<<<<

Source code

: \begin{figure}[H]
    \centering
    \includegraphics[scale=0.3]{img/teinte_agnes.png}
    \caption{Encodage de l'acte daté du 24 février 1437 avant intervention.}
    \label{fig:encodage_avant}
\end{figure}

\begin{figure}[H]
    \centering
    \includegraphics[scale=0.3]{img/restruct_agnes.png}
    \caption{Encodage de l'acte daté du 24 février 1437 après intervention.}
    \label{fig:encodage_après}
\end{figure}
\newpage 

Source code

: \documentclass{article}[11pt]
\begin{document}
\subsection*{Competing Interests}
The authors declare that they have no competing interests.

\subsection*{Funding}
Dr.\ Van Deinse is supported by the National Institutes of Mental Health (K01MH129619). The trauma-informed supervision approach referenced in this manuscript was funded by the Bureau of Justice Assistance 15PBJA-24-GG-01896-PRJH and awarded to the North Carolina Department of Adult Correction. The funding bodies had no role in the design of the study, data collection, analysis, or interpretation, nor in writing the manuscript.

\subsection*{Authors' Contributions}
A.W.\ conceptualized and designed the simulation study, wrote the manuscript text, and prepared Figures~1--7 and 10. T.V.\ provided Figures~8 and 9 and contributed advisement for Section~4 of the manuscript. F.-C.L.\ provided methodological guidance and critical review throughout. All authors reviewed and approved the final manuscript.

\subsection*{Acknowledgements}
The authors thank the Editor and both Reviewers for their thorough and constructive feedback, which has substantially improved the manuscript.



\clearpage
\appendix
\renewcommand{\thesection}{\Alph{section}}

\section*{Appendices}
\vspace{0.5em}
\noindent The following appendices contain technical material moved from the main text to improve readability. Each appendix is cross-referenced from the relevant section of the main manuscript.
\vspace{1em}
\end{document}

>>>>
<<<<

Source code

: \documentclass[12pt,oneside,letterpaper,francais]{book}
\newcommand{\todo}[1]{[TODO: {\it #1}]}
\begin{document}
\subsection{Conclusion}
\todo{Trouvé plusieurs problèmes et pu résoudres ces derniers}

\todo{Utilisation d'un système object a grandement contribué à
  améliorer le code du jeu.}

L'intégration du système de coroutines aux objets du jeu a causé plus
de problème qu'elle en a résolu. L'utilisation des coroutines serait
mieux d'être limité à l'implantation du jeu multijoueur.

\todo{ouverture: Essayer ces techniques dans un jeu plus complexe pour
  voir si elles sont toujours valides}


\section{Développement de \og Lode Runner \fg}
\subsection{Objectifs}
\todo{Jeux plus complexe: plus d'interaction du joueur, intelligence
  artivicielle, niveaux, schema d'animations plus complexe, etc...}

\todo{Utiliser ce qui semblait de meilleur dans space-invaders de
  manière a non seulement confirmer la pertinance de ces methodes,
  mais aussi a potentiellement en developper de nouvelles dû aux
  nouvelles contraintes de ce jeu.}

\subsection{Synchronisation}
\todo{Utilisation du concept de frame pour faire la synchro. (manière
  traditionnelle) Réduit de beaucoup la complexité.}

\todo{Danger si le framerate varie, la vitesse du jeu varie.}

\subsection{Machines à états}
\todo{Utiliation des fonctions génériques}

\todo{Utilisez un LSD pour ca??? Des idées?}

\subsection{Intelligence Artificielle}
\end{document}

>>>>
<<<<

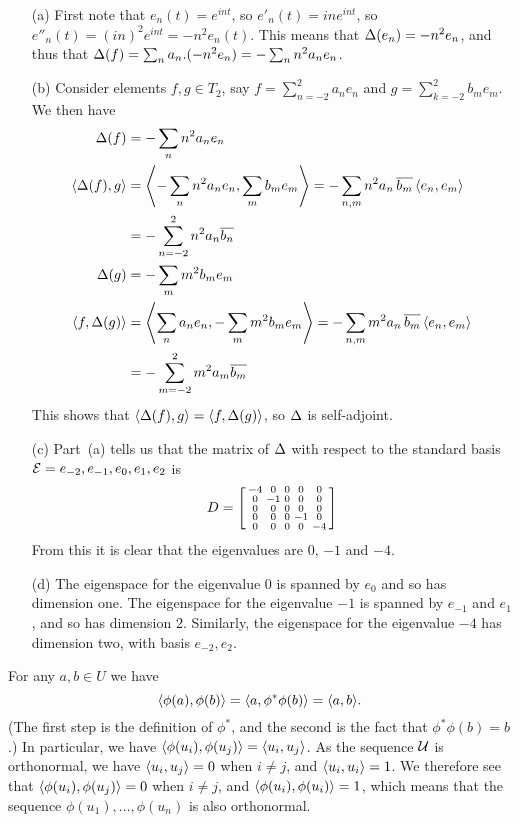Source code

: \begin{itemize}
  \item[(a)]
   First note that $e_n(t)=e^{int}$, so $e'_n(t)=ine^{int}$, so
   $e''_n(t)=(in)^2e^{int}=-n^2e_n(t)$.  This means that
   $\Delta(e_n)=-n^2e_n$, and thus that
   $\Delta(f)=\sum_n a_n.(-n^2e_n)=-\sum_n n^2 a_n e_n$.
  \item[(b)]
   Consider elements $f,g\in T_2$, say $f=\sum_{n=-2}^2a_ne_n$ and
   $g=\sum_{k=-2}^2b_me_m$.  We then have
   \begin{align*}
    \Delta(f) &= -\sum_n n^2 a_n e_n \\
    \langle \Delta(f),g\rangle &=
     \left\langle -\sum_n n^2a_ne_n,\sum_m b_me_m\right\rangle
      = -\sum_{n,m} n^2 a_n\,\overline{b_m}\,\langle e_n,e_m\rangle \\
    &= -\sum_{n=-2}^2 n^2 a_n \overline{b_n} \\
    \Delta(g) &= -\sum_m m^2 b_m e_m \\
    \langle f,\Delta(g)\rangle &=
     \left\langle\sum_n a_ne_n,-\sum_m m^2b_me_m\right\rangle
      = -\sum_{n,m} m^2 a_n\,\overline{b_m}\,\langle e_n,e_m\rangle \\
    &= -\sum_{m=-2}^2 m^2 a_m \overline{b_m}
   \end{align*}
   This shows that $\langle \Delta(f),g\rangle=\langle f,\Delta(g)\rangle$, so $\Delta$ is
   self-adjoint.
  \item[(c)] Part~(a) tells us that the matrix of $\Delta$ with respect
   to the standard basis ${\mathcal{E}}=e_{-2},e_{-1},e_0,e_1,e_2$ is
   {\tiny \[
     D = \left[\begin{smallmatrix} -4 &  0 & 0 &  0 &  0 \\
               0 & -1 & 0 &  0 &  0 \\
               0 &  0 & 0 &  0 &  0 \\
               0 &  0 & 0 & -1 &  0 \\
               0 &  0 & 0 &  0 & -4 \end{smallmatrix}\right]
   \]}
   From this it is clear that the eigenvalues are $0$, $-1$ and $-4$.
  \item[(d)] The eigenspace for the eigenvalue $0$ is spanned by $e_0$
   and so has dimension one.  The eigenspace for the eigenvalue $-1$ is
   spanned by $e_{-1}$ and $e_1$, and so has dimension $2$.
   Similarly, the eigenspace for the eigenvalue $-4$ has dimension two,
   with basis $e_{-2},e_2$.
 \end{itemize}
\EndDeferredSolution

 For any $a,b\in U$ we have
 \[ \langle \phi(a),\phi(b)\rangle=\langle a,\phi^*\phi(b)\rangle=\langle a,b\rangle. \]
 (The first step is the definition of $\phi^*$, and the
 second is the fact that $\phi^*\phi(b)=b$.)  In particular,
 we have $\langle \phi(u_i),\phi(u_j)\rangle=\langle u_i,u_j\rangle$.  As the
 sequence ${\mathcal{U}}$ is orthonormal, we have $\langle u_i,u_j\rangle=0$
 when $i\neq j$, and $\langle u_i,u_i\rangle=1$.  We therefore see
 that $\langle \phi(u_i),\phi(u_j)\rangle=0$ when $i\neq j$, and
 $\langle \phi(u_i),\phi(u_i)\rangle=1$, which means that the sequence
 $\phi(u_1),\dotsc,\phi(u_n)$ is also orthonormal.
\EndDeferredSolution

>>>>

## Exercise details
Find and copy every line in the entries above where the string "that" occurs.

## Answer space
The authors declare that they have no competing interests.
   First note that $e_n(t)=e^{int}$, so $e'_n(t)=ine^{int}$, so
   $e''_n(t)=(in)^2e^{int}=-n^2e_n(t)$.  This means that
   $\Delta(e_n)=-n^2e_n$, and thus that
   This shows that $\langle \Delta(f),g\rangle=\langle f,\Delta(g)\rangle$, so $\Delta$ is
  \item[(c)] Part~(a) tells us that the matrix of $\Delta$ with respect
   From this it is clear that the eigenvalues are $0$, $-1$ and $-4$.
 second is the fact that $\phi^*\phi(b)=b$.)  In particular,
 that $\langle \phi(u_i),\phi(u_j)\rangle=0$ when $i\neq j$, and
 $\langle \phi(u_i),\phi(u_i)\rangle=1$, which means that the sequence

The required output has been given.